«De quels droits dispose un consommateur au
Maroc ? Aucun, ou presque. L’opérateur économique, petit ou grand, est toujours
en position de force» Un journaliste
Outre les préoccupations environne-mentales
et l'enjeu de l'écomarketing (1), des mouvements de protection des
consommateurs prennent forme face au pouvoir abusif des entreprises… De quoi
s'agit-il ?
Le consumérisme est souvent compris,
à tort, dans le sens de création de nouveaux besoins poussant à la consommation.
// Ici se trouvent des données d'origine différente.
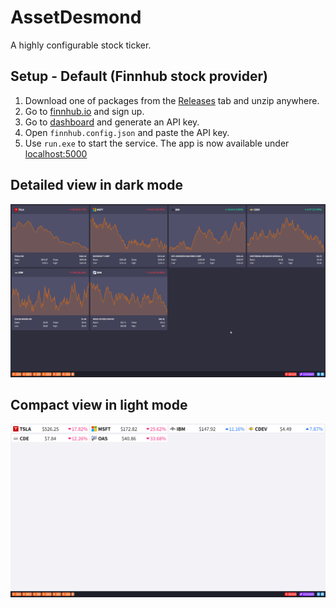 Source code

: # AssetDesmond
A highly configurable stock ticker.

## Setup - Default (Finnhub stock provider)
1. Download one of packages from the [Releases](https://github.com/JTinkers/AssetDesmond/releases) tab and unzip anywhere.
2. Go to [finnhub.io](https://finnhub.io/) and sign up.
3. Go to [dashboard](https://finnhub.io/dashboard) and generate an API key.
4. Open `finnhub.config.json` and paste the API key.
5. Use `run.exe` to start the service.
The app is now available under [localhost:5000](http://localhost:5000/)

## Detailed view in dark mode
![](https://github.com/JTinkers/AssetDesmond/blob/main/showcase_1.png)

## Compact view in light mode
![](https://github.com/JTinkers/AssetDesmond/blob/main/showcase_2.png) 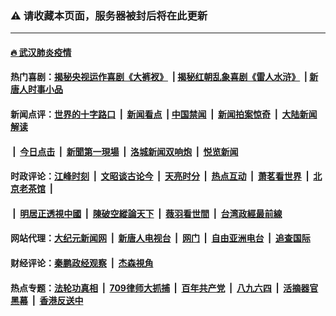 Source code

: ### ⚠️ 请收藏本页面，服务器被封后将在此更新

---

#### [🔥 武汉肺炎疫情](http://138.197.194.123:10000/videos/corona/)

#### 热门喜剧：[揭秘央视运作喜剧《大裤衩》](http://138.197.194.123:10000/videos/res/big-shorts/) &nbsp;|&nbsp;[揭秘红朝乱象喜剧《雷人水浒》](http://138.197.194.123:10000/videos/res/OutlawsOfMarsh/) &nbsp;|&nbsp;[新唐人时事小品](http://138.197.194.123:10000/videos/res/comedy/)

#### 新闻点评：[世界的十字路口](http://138.197.194.123:81/tanghao/) &nbsp;|&nbsp; [新闻看点](http://138.197.194.123:81/news-insight/) &nbsp;|&nbsp;[中国禁闻](http://138.197.194.123:81/ntdtv-news/) &nbsp;|&nbsp; [新闻拍案惊奇](http://138.197.194.123:81/dayu/) &nbsp;|&nbsp; [大陆新闻解读](http://138.197.194.123:81/ntdtv-comedy/)
####   &nbsp;|&nbsp;  [今日点击](http://138.197.194.123:81/news-click/)  &nbsp;|&nbsp; [新聞第一現場](http://138.197.194.123:81/primary-scene/) &nbsp;|&nbsp; [洛城新闻双响炮](http://138.197.194.123:81/la-news/) &nbsp;|&nbsp; [悦览新闻](http://138.197.194.123:81/dingyue/)

#### 时政评论：[江峰时刻](http://138.197.194.123:81/today-in-history/) &nbsp;|&nbsp; [文昭谈古论今](http://138.197.194.123:81/wenzhao/) &nbsp;|&nbsp; [天亮时分](http://138.197.194.123:81/tianliang/) &nbsp;|&nbsp; [热点互动](http://138.197.194.123:81/ntdtv-rdhd/) &nbsp;|&nbsp; [萧茗看世界](http://138.197.194.123:81/simonegao/) &nbsp;|&nbsp; [北京老茶馆](http://138.197.194.123:81/teahouse/)  &nbsp;|&nbsp;  
####   &nbsp;|&nbsp;  [明居正透視中國](http://138.197.194.123:81/decoding-china/)  &nbsp;|&nbsp; [陳破空縱論天下](http://138.197.194.123:81/pokong/)  &nbsp;|&nbsp; [薇羽看世間](http://138.197.194.123:81/weiyu/)  &nbsp;|&nbsp; [台湾政經最前線](http://138.197.194.123:81/taiwan/)   

#### 网站代理：[大纪元新闻网](http://138.197.194.123:10080/gb/) &nbsp;|&nbsp; [新唐人电视台](http://138.197.194.123:8808/gb/) &nbsp;|&nbsp; [网门](http://138.197.194.123:11000/) &nbsp;|&nbsp; [自由亚洲电台](http://138.197.194.123:9800/mandarin/) &nbsp;|&nbsp; [追查国际](http://138.197.194.123:10010/)

#### 财经评论：[秦鹏政经观察](http://138.197.194.123:81/qinpeng/) &nbsp;|&nbsp; [杰森視角 ](http://138.197.194.123:81/jason/)

#### 热点专题：[法轮功真相](http://138.197.194.123:10000/videos/truth.html) &nbsp;|&nbsp; [709律师大抓捕](http://138.197.194.123:10000/videos/709/) &nbsp;|&nbsp; [百年共产党](http://138.197.194.123:10000/videos/ccp.html) &nbsp;|&nbsp; [八九六四](http://138.197.194.123:10000/videos/88/)  &nbsp;|&nbsp; [活摘器官黑幕](http://138.197.194.123:10000/videos/res/Organs/)  &nbsp;|&nbsp; [香港反送中](http://138.197.194.123:10000/videos/res/hk/) 

<img src='http://gfw-breaker.win/links.md' width='0px' height='0px'/>

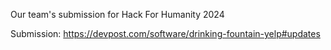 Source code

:Our team's submission for Hack For Humanity 2024

Submission: https://devpost.com/software/drinking-fountain-yelp#updates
(2) Le terme désigne en fait l'ensemble des actions destinées à la
défense et la promotion des intérêts des consommateurs. C'est un mouvement
sociétal majeur, dont la vocation est de soutenir les consommateurs – qui par
nature sont des profanes – face au pouvoir des producteurs et des
distributeurs, de favoriser une rationalisation du comportement d'achat. Il est
apparu d'abord aux Etats-Unis dès les années 30 (sous l'appellation «consumerism»)
et a connu une forte expansion, à partir des années 60, dans ce pays et en
Europe.
Alors que le mouvement écologiste se focalise sur les
problèmes de pollution atmosphérique et de gaspillage des ressources, le
mouvement consumériste se préoccupe de tout ce qui peut nuire à la santé ou la
sécurité de l'individu, comme de tout ce qui peut l'affaiblir ou l'induire en
erreur. Si l'on considère par exemple les sacs en plastique, bien connus au
Maroc, les écologistes les décrient parce qu'ils ne sont ni recyclables, ni
biodégradables ; les consuméristes, eux, s'interrogent sur leur origine
douteuse, leur composition (présence de métaux toxiques) et leur aptitude au
contact alimentaire.
Les
domaines de revendication
Dans le contexte marocain, le
défaut d'affichage des prix est parmi les types d'infractions les
plus rencontrés dans le système de distribution. Même si la population paraît
se résigner ou ne pas en être consciente, le problème n'est nullement anodin.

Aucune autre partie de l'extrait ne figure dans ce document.